═══ DATA PROVIDED

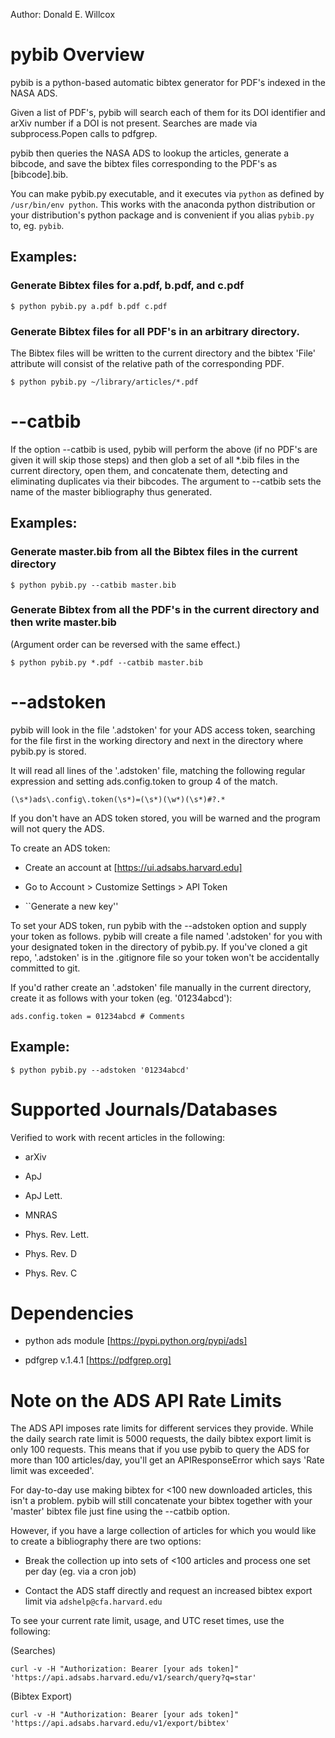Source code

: Author: Donald E. Willcox


# pybib Overview

pybib is a python-based automatic bibtex generator for PDF's indexed
in the NASA ADS.

Given a list of PDF's, pybib will search each of them for its DOI
identifier and arXiv number if a DOI is not present. Searches are made
via subprocess.Popen calls to pdfgrep.

pybib then queries the NASA ADS to lookup the articles, generate a
bibcode, and save the bibtex files corresponding to the PDF's as
[bibcode].bib.

You can make pybib.py executable, and it executes via ```python```
as defined by ```/usr/bin/env python```. This works with the anaconda
python distribution or your distribution's python package and is
convenient if you alias ```pybib.py``` to, eg. ```pybib```.

## Examples:

### Generate Bibtex files for a.pdf, b.pdf, and c.pdf

```
$ python pybib.py a.pdf b.pdf c.pdf
```

### Generate Bibtex files for all PDF's in an arbitrary directory.

The Bibtex files will be written to the current directory and the bibtex 'File' attribute will consist of the relative path of the corresponding PDF.

```
$ python pybib.py ~/library/articles/*.pdf
```


# --catbib

If the option --catbib is used, pybib will perform the above (if no
PDF's are given it will skip those steps) and then glob a set of all
*.bib files in the current directory, open them, and concatenate them,
detecting and eliminating duplicates via their bibcodes. The
argument to --catbib sets the name of the master bibliography thus
generated.

## Examples:

### Generate master.bib from all the Bibtex files in the current directory

```
$ python pybib.py --catbib master.bib
```

### Generate Bibtex from all the PDF's in the current directory and then write master.bib

(Argument order can be reversed with the same effect.)

```
$ python pybib.py *.pdf --catbib master.bib
```


# --adstoken

pybib will look in the file '.adstoken' for your ADS access token,
searching for the file first in the working directory and next in the
directory where pybib.py is stored.

It will read all lines of the '.adstoken' file, matching the following regular
expression and setting ads.config.token to group 4 of the match.

``` (\s*)ads\.config\.token(\s*)=(\s*)(\w*)(\s*)#?.* ```

If you don't have an ADS token stored, you will be warned and the
program will not query the ADS.

To create an ADS token:

* Create an account at [https://ui.adsabs.harvard.edu]

* Go to Account > Customize Settings > API Token

* ``Generate a new key''

To set your ADS token, run pybib with the --adstoken option and supply
your token as follows. pybib will create a file named '.adstoken' for
you with your designated token in the directory of pybib.py. If you've
cloned a git repo, '.adstoken' is in the .gitignore file so your token
won't be accidentally committed to git.

If you'd rather create an '.adstoken' file manually in the current
directory, create it as follows with your token (eg. '01234abcd'):

```
ads.config.token = 01234abcd # Comments
```

## Example:

```
$ python pybib.py --adstoken '01234abcd'
```


# Supported Journals/Databases

Verified to work with recent articles in the following:

* arXiv

* ApJ

* ApJ Lett.

* MNRAS

* Phys. Rev. Lett.

* Phys. Rev. D

* Phys. Rev. C



# Dependencies

* python ads module [https://pypi.python.org/pypi/ads]

* pdfgrep v.1.4.1 [https://pdfgrep.org]


# Note on the ADS API Rate Limits

The ADS API imposes rate limits for different services they provide. While the daily search rate limit is 5000 requests, the daily bibtex export limit is only 100 requests. This means that if you use pybib to query the ADS for more than 100 articles/day, you'll get an APIResponseError which says 'Rate limit was exceeded'.

For day-to-day use making bibtex for <100 new downloaded articles, this isn't a problem. pybib will still concatenate your bibtex together with your 'master' bibtex file just fine using the --catbib option.

However, if you have a large collection of articles for which you would like to create a bibliography there are two options:

* Break the collection up into sets of <100 articles and process one set per day (eg. via a cron job)

* Contact the ADS staff directly and request an increased bibtex export limit via ```adshelp@cfa.harvard.edu```

To see your current rate limit, usage, and UTC reset times, use the following:

(Searches)

```
curl -v -H "Authorization: Bearer [your ads token]" 'https://api.adsabs.harvard.edu/v1/search/query?q=star'
```

(Bibtex Export)

```
curl -v -H "Authorization: Bearer [your ads token]" 'https://api.adsabs.harvard.edu/v1/export/bibtex'
```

══════

▶ THE PROBLEM: Give every record again word for word, pictures excluded.

▶ YOUR SOLUTION:
Source code

: Author: Donald E. Willcox


# pybib Overview

pybib is a python-based automatic bibtex generator for PDF's indexed
in the NASA ADS.

Given a list of PDF's, pybib will search each of them for its DOI
identifier and arXiv number if a DOI is not present. Searches are made
via subprocess.Popen calls to pdfgrep.

pybib then queries the NASA ADS to lookup the articles, generate a
bibcode, and save the bibtex files corresponding to the PDF's as
[bibcode].bib.

You can make pybib.py executable, and it executes via ```python```
as defined by ```/usr/bin/env python```. This works with the anaconda
python distribution or your distribution's python package and is
convenient if you alias ```pybib.py``` to, eg. ```pybib```.

## Examples:

### Generate Bibtex files for a.pdf, b.pdf, and c.pdf

```
$ python pybib.py a.pdf b.pdf c.pdf
```

### Generate Bibtex files for all PDF's in an arbitrary directory.

The Bibtex files will be written to the current directory and the bibtex 'File' attribute will consist of the relative path of the corresponding PDF.

```
$ python pybib.py ~/library/articles/*.pdf
```


# --catbib

If the option --catbib is used, pybib will perform the above (if no
PDF's are given it will skip those steps) and then glob a set of all
*.bib files in the current directory, open them, and concatenate them,
detecting and eliminating duplicates via their bibcodes. The
argument to --catbib sets the name of the master bibliography thus
generated.

## Examples:

### Generate master.bib from all the Bibtex files in the current directory

```
$ python pybib.py --catbib master.bib
```

### Generate Bibtex from all the PDF's in the current directory and then write master.bib

(Argument order can be reversed with the same effect.)

```
$ python pybib.py *.pdf --catbib master.bib
```


# --adstoken

pybib will look in the file '.adstoken' for your ADS access token,
searching for the file first in the working directory and next in the
directory where pybib.py is stored.

It will read all lines of the '.adstoken' file, matching the following regular
expression and setting ads.config.token to group 4 of the match.

``` (\s*)ads\.config\.token(\s*)=(\s*)(\w*)(\s*)#?.* ```

If you don't have an ADS token stored, you will be warned and the
program will not query the ADS.

To create an ADS token:

* Create an account at [https://ui.adsabs.harvard.edu]

* Go to Account > Customize Settings > API Token

* ``Generate a new key''

To set your ADS token, run pybib with the --adstoken option and supply
your token as follows. pybib will create a file named '.adstoken' for
you with your designated token in the directory of pybib.py. If you've
cloned a git repo, '.adstoken' is in the .gitignore file so your token
won't be accidentally committed to git.

If you'd rather create an '.adstoken' file manually in the current
directory, create it as follows with your token (eg. '01234abcd'):

```
ads.config.token = 01234abcd # Comments
```

## Example:

```
$ python pybib.py --adstoken '01234abcd'
```


# Supported Journals/Databases

Verified to work with recent articles in the following:

* arXiv

* ApJ

* ApJ Lett.

* MNRAS

* Phys. Rev. Lett.

* Phys. Rev. D

* Phys. Rev. C



# Dependencies

* python ads module [https://pypi.python.org/pypi/ads]

* pdfgrep v.1.4.1 [https://pdfgrep.org]


# Note on the ADS API Rate Limits

The ADS API imposes rate limits for different services they provide. While the daily search rate limit is 5000 requests, the daily bibtex export limit is only 100 requests. This means that if you use pybib to query the ADS for more than 100 articles/day, you'll get an APIResponseError which says 'Rate limit was exceeded'.

For day-to-day use making bibtex for <100 new downloaded articles, this isn't a problem. pybib will still concatenate your bibtex together with your 'master' bibtex file just fine using the --catbib option.

However, if you have a large collection of articles for which you would like to create a bibliography there are two options:

* Break the collection up into sets of <100 articles and process one set per day (eg. via a cron job)

* Contact the ADS staff directly and request an increased bibtex export limit via ```adshelp@cfa.harvard.edu```

To see your current rate limit, usage, and UTC reset times, use the following:

(Searches)

```
curl -v -H "Authorization: Bearer [your ads token]" 'https://api.adsabs.harvard.edu/v1/search/query?q=star'
```

(Bibtex Export)

```
curl -v -H "Authorization: Bearer [your ads token]" 'https://api.adsabs.harvard.edu/v1/export/bibtex'
```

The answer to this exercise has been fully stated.